YOUR GOAL: Hunt for the word "Team" across the entries below, copying each line that holds it.

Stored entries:
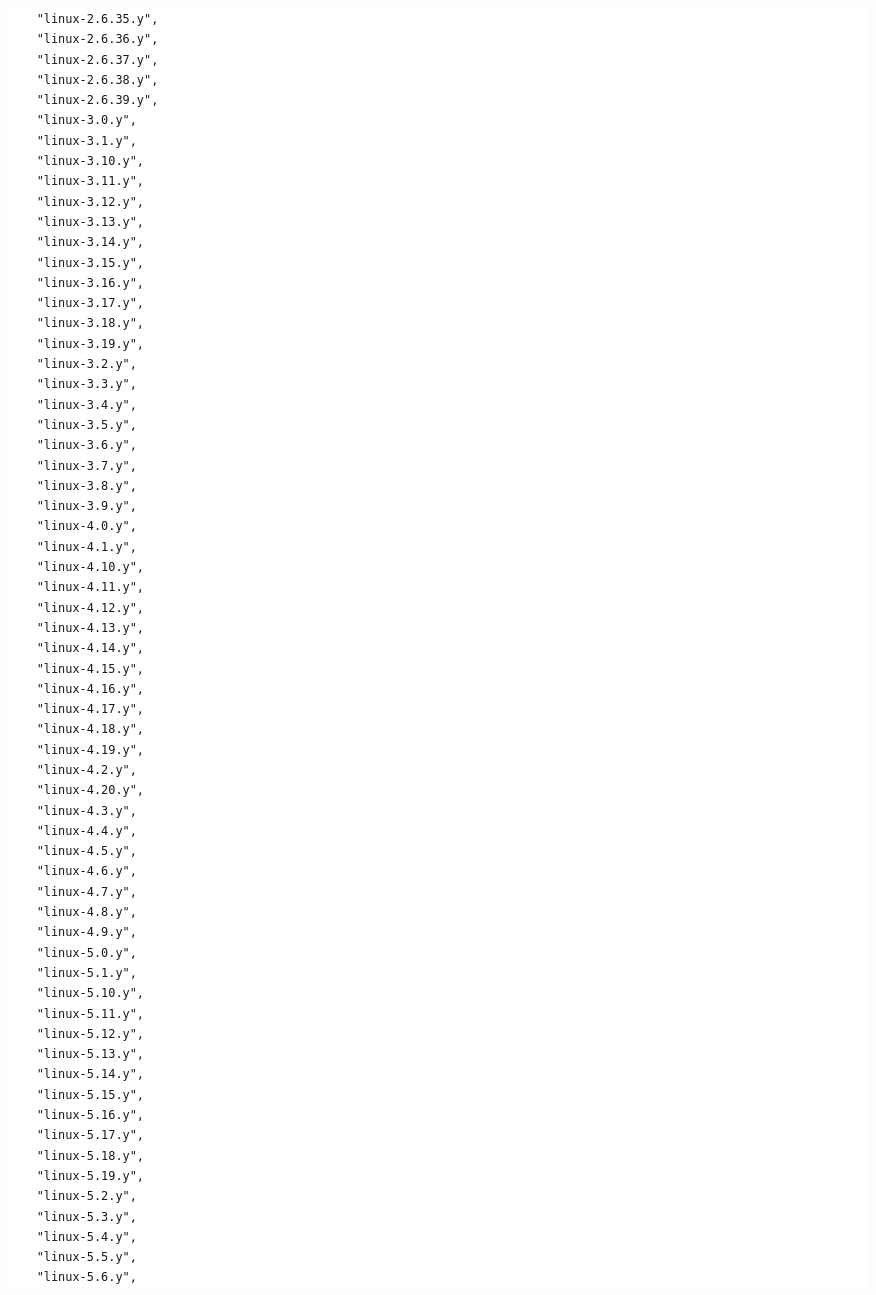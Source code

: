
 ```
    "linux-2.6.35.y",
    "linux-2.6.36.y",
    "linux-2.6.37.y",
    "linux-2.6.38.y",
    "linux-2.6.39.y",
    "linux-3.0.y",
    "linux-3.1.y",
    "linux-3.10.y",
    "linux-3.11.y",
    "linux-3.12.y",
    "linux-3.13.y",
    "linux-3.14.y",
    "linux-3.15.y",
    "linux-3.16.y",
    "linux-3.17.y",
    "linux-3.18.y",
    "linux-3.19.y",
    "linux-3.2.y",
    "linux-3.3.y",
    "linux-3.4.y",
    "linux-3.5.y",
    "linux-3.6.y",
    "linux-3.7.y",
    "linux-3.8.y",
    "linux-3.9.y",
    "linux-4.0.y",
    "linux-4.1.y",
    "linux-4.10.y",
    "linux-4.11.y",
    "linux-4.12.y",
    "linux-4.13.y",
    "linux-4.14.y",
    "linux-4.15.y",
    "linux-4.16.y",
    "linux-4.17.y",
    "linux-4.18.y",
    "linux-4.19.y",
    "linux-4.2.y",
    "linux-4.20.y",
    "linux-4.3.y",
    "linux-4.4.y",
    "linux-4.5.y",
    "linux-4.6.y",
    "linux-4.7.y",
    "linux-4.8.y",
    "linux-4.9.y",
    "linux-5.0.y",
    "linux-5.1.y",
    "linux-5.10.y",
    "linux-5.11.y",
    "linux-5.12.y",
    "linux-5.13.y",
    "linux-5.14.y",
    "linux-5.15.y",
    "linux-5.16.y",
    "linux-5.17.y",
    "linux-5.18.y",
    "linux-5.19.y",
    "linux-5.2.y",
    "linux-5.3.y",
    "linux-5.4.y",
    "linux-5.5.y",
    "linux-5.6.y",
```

==

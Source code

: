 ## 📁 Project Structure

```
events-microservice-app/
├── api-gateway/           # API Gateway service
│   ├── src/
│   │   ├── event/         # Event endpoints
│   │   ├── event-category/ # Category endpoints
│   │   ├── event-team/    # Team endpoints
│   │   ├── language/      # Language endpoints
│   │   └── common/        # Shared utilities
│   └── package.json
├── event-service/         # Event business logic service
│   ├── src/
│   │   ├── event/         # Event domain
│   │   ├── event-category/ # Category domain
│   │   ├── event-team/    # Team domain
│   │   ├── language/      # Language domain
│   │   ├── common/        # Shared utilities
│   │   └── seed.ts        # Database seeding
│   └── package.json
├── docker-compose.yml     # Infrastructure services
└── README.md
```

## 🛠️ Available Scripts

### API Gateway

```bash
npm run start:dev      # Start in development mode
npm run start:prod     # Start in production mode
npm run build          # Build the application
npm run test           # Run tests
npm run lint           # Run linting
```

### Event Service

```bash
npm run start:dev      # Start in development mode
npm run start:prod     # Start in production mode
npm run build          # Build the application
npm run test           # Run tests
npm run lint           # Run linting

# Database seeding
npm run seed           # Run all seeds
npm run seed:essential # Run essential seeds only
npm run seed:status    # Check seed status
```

EXERCISE RESPONSE:
│   │   ├── event-team/    # Team endpoints
│   │   ├── event-team/    # Team domain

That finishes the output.